- _Exercise material_

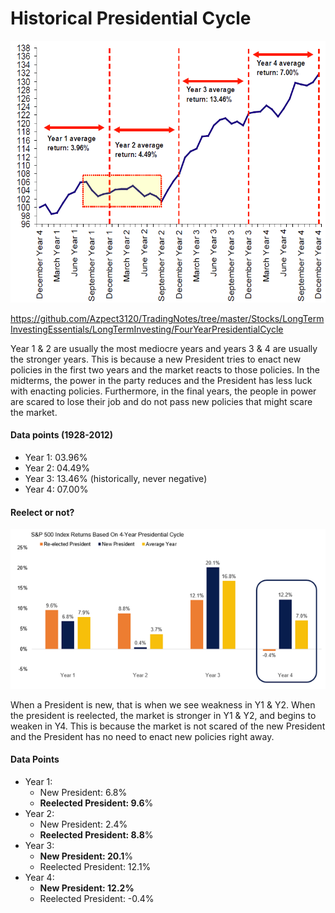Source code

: # Historical Presidential Cycle

![Stock Market Presidential Cycle](https://github.com/Azpect3120/TradingNotes/blob/master/Stocks/LongTermInvestingEssentials/LongTermInvesting/FourYearPresidentialCycle/presCycle.png)

https://github.com/Azpect3120/TradingNotes/tree/master/Stocks/LongTermInvestingEssentials/LongTermInvesting/FourYearPresidentialCycle

Year 1 & 2 are usually the most mediocre years and years 3 & 4
are usually the stronger years. This is because a new President 
tries to enact new policies in the first two years and the market
reacts to those policies. In the midterms, the power in the party 
reduces and the President has less luck with enacting policies. 
Furthermore, in the final years, the people in power are scared
to lose their job and do not pass new policies that might scare the
market.

#### Data points (1928-2012)

- Year 1: 03.96%
- Year 2: 04.49%
- Year 3: 13.46% (historically, never negative)
- Year 4: 07.00%

#### Reelect or not?

![Reelect vs New President](https://github.com/Azpect3120/TradingNotes/blob/master/Stocks/LongTermInvestingEssentials/LongTermInvesting/FourYearPresidentialCycle/reelectVsNew.png)

When a President is new, that is when we see weakness in Y1 & Y2.
When the president is reelected, the market is stronger in Y1 & Y2, 
and begins to weaken in Y4. This is because the market is not scared 
of the new President and the President has no need to enact new policies
right away.


#### Data Points

- Year 1:
    - New President: 6.8%
    - **Reelected President: 9.6**%
- Year 2:
    - New President: 2.4%
    - **Reelected President: 8.8**%
- Year 3:
    - **New President: 20.1**%
    - Reelected President: 12.1%
- Year 4:
    - **New President: 12.2%**
    - Reelected President: -0.4%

- _The task_
Word for word, output the whole listing, but not its pictures.

- _Exercise response_
Source code

: # Historical Presidential Cycle

![Stock Market Presidential Cycle](https://github.com/Azpect3120/TradingNotes/blob/master/Stocks/LongTermInvestingEssentials/LongTermInvesting/FourYearPresidentialCycle/presCycle.png)

https://github.com/Azpect3120/TradingNotes/tree/master/Stocks/LongTermInvestingEssentials/LongTermInvesting/FourYearPresidentialCycle

Year 1 & 2 are usually the most mediocre years and years 3 & 4
are usually the stronger years. This is because a new President 
tries to enact new policies in the first two years and the market
reacts to those policies. In the midterms, the power in the party 
reduces and the President has less luck with enacting policies. 
Furthermore, in the final years, the people in power are scared
to lose their job and do not pass new policies that might scare the
market.

#### Data points (1928-2012)

- Year 1: 03.96%
- Year 2: 04.49%
- Year 3: 13.46% (historically, never negative)
- Year 4: 07.00%

#### Reelect or not?

![Reelect vs New President](https://github.com/Azpect3120/TradingNotes/blob/master/Stocks/LongTermInvestingEssentials/LongTermInvesting/FourYearPresidentialCycle/reelectVsNew.png)

When a President is new, that is when we see weakness in Y1 & Y2.
When the president is reelected, the market is stronger in Y1 & Y2, 
and begins to weaken in Y4. This is because the market is not scared 
of the new President and the President has no need to enact new policies
right away.


#### Data Points

- Year 1:
    - New President: 6.8%
    - **Reelected President: 9.6**%
- Year 2:
    - New President: 2.4%
    - **Reelected President: 8.8**%
- Year 3:
    - **New President: 20.1**%
    - Reelected President: 12.1%
- Year 4:
    - **New President: 12.2%**
    - Reelected President: -0.4%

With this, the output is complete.